◆ **What to work on**
Set down, word for word, only the lines from the start of the records through the line bearing "tutra2: ???"; include no pictures.

◆ **Records**
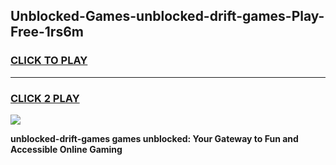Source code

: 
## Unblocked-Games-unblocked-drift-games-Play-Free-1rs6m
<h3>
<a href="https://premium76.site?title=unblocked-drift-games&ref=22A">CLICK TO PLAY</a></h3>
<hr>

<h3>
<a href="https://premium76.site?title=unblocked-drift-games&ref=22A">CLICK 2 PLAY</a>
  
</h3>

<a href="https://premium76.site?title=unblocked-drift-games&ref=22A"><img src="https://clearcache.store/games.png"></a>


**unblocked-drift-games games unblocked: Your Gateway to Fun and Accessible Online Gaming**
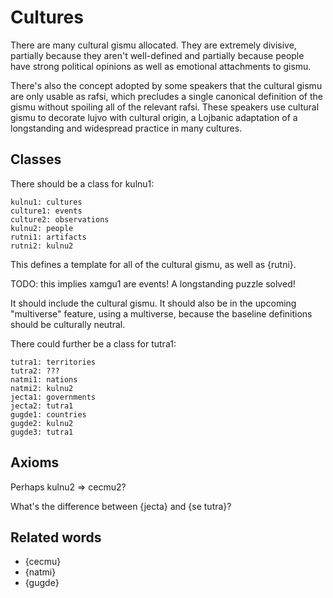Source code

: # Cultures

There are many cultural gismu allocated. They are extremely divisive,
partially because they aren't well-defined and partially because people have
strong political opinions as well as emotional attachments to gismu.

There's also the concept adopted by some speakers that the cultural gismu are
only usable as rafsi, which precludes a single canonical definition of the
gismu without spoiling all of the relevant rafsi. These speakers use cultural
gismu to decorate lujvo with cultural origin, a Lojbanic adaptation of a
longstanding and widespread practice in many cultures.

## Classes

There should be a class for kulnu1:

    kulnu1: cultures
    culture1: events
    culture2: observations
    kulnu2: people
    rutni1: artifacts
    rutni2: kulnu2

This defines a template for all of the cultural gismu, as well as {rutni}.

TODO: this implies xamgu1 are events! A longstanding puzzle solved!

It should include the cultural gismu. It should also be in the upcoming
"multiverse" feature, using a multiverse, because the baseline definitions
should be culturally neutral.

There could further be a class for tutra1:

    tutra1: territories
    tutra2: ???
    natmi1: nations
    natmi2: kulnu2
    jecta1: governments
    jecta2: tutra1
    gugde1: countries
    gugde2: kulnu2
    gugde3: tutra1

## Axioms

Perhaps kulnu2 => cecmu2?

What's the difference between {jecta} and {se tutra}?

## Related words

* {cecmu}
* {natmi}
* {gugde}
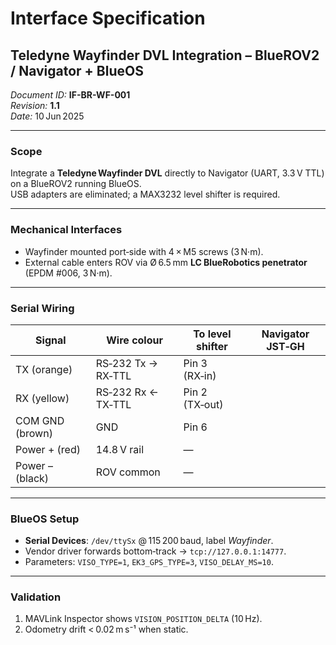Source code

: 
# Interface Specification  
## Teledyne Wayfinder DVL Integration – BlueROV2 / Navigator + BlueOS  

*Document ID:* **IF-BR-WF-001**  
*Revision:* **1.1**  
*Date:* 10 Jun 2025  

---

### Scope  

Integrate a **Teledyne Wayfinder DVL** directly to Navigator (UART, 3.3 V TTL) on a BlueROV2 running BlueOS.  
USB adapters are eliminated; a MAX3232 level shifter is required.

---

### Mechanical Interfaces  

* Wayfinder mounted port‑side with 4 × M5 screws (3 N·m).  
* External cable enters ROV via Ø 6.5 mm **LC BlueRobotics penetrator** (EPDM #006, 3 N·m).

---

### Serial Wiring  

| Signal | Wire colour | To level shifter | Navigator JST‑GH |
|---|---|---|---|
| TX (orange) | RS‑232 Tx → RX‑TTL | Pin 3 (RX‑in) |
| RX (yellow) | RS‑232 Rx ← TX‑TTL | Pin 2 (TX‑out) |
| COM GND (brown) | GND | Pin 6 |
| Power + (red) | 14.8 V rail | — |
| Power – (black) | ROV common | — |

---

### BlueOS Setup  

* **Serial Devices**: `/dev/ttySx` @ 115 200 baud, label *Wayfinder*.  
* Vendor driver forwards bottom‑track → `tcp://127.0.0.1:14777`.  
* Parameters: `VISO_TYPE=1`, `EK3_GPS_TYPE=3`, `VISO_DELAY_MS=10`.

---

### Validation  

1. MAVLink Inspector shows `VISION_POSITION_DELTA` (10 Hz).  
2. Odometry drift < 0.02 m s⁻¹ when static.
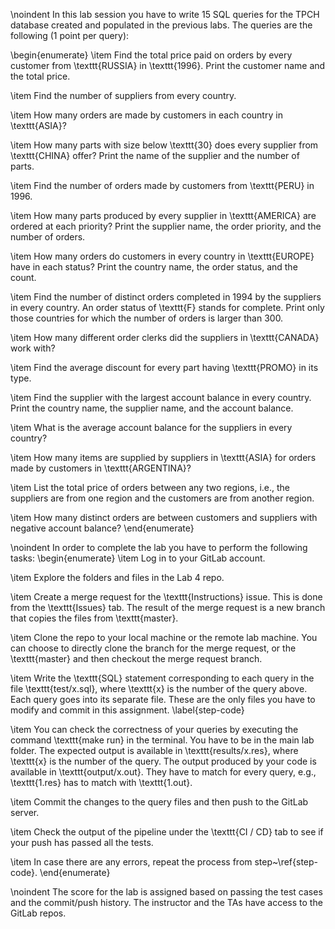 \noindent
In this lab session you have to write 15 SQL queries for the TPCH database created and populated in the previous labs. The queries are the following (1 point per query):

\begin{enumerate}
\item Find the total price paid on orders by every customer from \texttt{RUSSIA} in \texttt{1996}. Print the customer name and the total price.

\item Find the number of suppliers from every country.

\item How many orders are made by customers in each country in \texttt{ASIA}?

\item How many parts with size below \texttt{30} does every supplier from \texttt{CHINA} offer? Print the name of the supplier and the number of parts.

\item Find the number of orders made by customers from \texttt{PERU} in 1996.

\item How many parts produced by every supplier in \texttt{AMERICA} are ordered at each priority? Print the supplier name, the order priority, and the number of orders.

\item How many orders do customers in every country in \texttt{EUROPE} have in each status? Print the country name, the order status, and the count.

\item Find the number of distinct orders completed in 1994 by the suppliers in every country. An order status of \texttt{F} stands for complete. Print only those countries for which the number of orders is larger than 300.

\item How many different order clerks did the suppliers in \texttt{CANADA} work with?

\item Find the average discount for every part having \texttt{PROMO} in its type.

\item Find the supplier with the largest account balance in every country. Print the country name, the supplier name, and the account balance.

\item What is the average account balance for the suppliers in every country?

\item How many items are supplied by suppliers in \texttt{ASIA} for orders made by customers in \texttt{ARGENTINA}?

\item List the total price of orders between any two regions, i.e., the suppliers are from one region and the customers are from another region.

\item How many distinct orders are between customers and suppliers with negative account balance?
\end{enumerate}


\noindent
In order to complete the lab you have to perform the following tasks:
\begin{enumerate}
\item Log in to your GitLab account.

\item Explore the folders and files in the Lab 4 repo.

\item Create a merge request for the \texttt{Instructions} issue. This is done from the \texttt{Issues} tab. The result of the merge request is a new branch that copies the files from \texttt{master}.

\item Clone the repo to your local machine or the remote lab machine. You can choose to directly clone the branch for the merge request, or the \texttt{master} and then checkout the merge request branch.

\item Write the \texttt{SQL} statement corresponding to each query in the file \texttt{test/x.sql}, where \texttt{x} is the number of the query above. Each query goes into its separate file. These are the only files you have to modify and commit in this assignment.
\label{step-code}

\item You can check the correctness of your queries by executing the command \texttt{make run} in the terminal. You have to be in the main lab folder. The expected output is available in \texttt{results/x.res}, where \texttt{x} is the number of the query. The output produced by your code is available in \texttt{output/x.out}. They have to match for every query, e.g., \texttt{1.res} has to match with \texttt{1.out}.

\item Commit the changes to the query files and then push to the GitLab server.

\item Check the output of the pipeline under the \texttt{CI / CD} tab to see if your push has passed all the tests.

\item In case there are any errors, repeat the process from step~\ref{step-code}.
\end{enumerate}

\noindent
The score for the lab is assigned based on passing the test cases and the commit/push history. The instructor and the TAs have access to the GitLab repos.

◆ **Expected answer**
Source code

: 
## Unblocked-Games-unblocked-drift-games-Play-Free-1rs6m
<h3>
<a href="https://premium76.site?title=unblocked-drift-games&ref=22A">CLICK TO PLAY</a></h3>
<hr>

<h3>
<a href="https://premium76.site?title=unblocked-drift-games&ref=22A">CLICK 2 PLAY</a>
  
</h3>

<a href="https://premium76.site?title=unblocked-drift-games&ref=22A"><img src="https://clearcache.store/games.png"></a>


**unblocked-drift-games games unblocked: Your Gateway to Fun and Accessible Online Gaming**
Source code

: # Cultures

There are many cultural gismu allocated. They are extremely divisive,
partially because they aren't well-defined and partially because people have
strong political opinions as well as emotional attachments to gismu.

There's also the concept adopted by some speakers that the cultural gismu are
only usable as rafsi, which precludes a single canonical definition of the
gismu without spoiling all of the relevant rafsi. These speakers use cultural
gismu to decorate lujvo with cultural origin, a Lojbanic adaptation of a
longstanding and widespread practice in many cultures.

## Classes

There should be a class for kulnu1:

    kulnu1: cultures
    culture1: events
    culture2: observations
    kulnu2: people
    rutni1: artifacts
    rutni2: kulnu2

This defines a template for all of the cultural gismu, as well as {rutni}.

TODO: this implies xamgu1 are events! A longstanding puzzle solved!

It should include the cultural gismu. It should also be in the upcoming
"multiverse" feature, using a multiverse, because the baseline definitions
should be culturally neutral.

There could further be a class for tutra1:

    tutra1: territories
    tutra2: ???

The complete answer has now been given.